*** Data records Section Begins ***

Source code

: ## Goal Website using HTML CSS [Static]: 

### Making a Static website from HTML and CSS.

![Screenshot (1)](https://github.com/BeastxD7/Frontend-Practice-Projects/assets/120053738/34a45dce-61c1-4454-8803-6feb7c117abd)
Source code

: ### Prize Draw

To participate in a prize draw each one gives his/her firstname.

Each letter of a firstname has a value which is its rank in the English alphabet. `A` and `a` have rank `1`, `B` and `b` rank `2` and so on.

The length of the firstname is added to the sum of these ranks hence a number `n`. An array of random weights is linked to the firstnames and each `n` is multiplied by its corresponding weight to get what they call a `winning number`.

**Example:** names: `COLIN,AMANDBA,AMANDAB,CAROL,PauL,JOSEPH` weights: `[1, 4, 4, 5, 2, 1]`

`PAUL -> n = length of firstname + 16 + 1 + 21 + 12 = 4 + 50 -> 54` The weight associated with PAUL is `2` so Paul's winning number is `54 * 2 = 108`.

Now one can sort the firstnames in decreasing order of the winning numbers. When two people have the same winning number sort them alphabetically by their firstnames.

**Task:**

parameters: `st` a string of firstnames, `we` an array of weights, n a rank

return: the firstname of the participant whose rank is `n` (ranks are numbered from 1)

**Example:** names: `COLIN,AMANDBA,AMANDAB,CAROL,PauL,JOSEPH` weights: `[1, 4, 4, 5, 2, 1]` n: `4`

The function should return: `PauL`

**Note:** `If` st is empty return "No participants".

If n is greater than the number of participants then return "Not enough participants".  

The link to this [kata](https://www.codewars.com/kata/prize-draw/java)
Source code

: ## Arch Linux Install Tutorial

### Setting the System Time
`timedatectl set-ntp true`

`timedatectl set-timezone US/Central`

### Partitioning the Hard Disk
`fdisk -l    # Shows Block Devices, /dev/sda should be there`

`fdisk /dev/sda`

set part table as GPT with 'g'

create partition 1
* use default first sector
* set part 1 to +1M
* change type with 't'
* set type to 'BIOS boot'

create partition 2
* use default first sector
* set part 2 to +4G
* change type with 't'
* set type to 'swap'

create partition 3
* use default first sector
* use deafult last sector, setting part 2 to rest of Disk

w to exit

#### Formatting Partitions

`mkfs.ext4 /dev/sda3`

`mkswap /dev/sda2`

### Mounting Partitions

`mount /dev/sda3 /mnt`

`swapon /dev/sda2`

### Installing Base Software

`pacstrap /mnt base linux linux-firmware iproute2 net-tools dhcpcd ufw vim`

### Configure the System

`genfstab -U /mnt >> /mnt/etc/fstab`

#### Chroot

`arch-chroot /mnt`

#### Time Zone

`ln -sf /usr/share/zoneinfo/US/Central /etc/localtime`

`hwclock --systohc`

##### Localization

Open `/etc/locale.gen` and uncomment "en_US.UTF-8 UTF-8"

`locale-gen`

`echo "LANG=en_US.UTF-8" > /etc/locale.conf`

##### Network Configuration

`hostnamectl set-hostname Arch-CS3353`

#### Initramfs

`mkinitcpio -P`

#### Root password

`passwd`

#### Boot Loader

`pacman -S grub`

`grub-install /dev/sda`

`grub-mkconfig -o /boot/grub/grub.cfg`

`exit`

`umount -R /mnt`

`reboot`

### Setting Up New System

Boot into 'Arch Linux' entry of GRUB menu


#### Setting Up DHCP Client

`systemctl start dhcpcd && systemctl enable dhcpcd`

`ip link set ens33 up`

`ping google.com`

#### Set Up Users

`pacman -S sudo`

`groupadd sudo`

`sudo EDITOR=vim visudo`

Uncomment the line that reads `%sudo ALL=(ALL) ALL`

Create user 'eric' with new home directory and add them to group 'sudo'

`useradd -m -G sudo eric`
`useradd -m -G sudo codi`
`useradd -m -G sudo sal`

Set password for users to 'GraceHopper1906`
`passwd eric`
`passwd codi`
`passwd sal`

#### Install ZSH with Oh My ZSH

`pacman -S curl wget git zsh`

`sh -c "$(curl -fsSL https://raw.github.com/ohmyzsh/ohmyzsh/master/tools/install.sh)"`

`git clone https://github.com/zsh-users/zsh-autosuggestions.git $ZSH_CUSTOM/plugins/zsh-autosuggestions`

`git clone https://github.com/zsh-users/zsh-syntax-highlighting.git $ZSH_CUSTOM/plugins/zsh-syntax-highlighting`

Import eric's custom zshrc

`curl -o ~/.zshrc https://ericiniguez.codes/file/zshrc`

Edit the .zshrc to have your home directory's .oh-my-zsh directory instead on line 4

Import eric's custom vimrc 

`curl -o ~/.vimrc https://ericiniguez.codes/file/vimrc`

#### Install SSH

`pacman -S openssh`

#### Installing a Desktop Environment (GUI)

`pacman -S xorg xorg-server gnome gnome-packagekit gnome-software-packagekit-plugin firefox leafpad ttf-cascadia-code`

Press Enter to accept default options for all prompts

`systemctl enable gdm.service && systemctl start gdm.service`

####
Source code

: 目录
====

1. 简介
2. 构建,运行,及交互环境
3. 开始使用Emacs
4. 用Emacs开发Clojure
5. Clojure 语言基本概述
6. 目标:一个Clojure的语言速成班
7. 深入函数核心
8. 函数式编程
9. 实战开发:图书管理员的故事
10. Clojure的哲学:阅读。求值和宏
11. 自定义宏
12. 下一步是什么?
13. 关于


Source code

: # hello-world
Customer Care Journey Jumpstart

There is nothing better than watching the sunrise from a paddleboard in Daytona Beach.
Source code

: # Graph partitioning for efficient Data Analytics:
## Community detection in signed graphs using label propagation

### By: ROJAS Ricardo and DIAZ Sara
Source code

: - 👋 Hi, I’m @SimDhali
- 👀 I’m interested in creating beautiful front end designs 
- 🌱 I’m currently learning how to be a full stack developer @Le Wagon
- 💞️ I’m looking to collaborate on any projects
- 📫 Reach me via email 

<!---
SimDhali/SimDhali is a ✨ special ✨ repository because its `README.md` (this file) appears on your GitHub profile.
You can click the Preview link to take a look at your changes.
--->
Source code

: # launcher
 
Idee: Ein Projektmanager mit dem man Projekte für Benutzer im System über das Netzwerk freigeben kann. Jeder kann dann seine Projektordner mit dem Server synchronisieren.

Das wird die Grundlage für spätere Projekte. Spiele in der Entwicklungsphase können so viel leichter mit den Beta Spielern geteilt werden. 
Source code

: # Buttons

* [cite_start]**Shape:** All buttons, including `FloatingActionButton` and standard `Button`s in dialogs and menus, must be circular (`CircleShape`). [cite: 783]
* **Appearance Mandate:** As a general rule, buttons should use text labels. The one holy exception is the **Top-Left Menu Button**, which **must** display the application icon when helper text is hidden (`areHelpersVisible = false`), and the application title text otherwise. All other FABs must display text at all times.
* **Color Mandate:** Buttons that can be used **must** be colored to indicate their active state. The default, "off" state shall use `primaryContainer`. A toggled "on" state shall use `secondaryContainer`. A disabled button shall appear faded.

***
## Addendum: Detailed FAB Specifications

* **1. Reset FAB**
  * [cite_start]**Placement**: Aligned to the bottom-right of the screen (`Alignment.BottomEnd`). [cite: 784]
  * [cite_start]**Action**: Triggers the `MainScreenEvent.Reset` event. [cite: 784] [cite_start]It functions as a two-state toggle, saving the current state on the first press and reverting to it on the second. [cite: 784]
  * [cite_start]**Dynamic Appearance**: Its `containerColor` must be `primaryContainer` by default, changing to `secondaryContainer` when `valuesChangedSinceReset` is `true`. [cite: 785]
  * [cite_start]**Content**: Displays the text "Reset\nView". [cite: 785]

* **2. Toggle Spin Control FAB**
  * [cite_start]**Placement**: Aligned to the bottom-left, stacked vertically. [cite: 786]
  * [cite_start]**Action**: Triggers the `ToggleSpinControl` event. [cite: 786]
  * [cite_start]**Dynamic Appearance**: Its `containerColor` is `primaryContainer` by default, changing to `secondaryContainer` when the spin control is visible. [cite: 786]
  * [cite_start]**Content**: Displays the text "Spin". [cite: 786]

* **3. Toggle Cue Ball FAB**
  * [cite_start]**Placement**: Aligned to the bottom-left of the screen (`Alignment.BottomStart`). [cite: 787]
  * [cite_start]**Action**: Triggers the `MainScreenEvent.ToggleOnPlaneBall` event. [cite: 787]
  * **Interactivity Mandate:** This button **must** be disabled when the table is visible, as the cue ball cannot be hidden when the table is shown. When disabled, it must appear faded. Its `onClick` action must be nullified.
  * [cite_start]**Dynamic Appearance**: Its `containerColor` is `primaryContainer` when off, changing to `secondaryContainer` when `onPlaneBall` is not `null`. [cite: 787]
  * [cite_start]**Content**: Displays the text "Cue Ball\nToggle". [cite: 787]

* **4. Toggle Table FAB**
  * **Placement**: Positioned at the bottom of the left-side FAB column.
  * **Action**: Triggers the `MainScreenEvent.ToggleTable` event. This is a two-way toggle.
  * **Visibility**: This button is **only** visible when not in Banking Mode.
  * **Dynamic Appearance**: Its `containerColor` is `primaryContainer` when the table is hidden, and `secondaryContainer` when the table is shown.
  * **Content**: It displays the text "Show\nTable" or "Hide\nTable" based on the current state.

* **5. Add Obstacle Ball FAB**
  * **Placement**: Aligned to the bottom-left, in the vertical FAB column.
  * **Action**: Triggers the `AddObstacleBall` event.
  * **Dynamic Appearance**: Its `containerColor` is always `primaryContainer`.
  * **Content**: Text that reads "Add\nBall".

*** Data records Section Ends ***

→ Exercise description
Return nothing but the lines from the top of the records above through the line that has "### Prize Draw". Keep each one exact.

→ Output for this task
Source code

: ## Goal Website using HTML CSS [Static]: 

### Making a Static website from HTML and CSS.

![Screenshot (1)](https://github.com/BeastxD7/Frontend-Practice-Projects/assets/120053738/34a45dce-61c1-4454-8803-6feb7c117abd)
Source code

: ### Prize Draw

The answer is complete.